Copy each line in the data that includes the word "exists".

----- Data in this exercise

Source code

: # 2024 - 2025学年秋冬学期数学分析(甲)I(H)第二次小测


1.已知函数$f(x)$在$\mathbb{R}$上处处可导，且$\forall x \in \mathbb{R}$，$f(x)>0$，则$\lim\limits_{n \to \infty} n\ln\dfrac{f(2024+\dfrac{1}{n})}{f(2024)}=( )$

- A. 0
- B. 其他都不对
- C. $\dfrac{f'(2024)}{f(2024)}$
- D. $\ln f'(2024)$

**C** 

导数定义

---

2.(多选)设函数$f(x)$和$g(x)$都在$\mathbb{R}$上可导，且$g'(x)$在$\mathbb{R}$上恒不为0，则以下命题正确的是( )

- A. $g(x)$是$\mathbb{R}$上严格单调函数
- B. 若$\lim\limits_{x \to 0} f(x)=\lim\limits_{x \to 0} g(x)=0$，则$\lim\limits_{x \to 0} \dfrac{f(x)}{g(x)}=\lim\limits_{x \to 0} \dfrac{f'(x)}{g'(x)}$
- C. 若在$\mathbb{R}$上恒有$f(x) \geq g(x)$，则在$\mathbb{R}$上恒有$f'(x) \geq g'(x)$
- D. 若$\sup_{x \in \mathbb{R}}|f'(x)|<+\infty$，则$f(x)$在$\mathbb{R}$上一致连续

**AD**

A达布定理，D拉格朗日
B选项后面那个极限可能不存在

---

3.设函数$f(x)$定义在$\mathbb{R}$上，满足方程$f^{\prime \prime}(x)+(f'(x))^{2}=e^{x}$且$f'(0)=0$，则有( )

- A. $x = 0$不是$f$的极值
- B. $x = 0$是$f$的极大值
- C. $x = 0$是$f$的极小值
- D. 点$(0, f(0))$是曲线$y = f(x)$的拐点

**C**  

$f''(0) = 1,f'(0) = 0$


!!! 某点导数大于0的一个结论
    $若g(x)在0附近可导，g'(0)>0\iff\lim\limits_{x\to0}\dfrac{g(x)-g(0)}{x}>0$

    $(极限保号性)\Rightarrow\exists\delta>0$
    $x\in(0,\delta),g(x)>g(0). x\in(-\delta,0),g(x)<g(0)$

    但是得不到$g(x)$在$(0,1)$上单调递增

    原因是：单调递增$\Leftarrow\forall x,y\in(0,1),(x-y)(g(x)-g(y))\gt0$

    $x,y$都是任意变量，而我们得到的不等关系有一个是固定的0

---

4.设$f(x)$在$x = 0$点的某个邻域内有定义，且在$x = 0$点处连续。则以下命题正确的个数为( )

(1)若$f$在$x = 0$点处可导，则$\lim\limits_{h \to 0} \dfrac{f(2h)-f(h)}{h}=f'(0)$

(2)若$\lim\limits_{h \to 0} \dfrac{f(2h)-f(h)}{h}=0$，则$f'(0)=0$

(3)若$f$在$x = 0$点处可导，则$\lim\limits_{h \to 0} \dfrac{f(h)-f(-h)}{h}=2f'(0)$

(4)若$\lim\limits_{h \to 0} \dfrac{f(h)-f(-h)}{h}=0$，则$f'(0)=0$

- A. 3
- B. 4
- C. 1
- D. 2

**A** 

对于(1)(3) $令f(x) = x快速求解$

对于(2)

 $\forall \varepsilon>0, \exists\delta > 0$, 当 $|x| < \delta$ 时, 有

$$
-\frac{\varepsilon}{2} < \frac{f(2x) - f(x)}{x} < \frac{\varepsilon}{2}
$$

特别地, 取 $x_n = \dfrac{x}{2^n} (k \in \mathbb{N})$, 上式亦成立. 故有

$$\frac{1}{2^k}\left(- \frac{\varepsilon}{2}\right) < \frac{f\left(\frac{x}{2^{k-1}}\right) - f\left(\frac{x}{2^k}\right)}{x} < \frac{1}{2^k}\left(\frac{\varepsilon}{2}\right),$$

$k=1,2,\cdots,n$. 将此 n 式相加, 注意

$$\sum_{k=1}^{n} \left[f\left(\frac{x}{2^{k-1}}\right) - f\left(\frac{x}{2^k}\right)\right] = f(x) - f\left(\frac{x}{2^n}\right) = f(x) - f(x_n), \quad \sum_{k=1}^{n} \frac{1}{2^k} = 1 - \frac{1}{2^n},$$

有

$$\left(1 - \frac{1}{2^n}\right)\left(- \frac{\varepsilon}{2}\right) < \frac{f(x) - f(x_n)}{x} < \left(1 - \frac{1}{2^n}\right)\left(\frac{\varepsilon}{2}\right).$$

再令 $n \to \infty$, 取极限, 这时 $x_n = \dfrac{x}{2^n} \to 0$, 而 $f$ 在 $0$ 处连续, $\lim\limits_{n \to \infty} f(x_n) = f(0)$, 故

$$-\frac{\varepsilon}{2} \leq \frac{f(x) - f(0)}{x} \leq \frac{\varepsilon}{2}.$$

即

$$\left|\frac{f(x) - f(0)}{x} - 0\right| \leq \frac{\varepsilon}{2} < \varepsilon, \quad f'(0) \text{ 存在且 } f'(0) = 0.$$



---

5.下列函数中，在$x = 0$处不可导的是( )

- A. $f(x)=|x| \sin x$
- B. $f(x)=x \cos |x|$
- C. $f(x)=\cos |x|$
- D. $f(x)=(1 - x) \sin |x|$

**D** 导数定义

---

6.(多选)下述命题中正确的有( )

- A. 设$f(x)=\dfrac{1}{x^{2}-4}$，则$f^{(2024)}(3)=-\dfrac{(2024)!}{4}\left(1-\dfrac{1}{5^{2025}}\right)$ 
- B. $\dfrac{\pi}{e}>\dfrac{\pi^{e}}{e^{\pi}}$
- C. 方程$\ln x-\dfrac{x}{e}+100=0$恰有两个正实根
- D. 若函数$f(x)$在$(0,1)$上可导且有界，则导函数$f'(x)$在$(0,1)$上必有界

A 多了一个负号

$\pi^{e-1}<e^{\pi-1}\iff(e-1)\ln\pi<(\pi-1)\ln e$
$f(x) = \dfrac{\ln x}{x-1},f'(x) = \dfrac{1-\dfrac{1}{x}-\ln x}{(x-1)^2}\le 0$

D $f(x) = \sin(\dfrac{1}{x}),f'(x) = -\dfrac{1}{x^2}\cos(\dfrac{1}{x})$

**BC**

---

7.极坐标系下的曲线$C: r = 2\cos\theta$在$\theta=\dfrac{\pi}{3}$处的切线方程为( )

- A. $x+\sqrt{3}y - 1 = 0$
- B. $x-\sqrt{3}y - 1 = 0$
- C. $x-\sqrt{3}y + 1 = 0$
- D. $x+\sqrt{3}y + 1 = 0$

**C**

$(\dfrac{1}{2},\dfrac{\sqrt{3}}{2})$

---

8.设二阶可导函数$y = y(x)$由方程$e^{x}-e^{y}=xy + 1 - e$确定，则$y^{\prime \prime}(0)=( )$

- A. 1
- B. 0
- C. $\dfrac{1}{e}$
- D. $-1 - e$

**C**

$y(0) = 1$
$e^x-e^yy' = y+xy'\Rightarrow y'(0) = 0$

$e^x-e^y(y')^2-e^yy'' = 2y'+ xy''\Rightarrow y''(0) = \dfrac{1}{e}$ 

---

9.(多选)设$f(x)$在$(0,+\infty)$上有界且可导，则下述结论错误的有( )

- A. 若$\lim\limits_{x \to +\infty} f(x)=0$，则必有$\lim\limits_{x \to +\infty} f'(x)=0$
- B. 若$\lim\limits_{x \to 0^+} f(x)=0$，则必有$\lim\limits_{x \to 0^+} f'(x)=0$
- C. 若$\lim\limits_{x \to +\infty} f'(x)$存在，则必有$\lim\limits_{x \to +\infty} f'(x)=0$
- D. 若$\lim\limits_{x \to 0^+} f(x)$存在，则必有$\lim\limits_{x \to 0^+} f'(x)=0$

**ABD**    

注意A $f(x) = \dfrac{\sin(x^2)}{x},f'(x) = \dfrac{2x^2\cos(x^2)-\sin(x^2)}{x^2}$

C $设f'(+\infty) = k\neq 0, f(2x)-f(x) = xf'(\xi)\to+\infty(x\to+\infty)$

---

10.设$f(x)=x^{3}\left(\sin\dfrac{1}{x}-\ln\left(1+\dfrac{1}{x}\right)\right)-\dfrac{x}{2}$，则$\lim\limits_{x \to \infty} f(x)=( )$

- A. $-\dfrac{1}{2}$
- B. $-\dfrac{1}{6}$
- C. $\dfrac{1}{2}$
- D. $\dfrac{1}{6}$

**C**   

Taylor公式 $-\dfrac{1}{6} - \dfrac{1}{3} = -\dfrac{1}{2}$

----------

- **Finished exercise**:
    $(极限保号性)\Rightarrow\exists\delta>0$
 $\forall \varepsilon>0, \exists\delta > 0$, 当 $|x| < \delta$ 时, 有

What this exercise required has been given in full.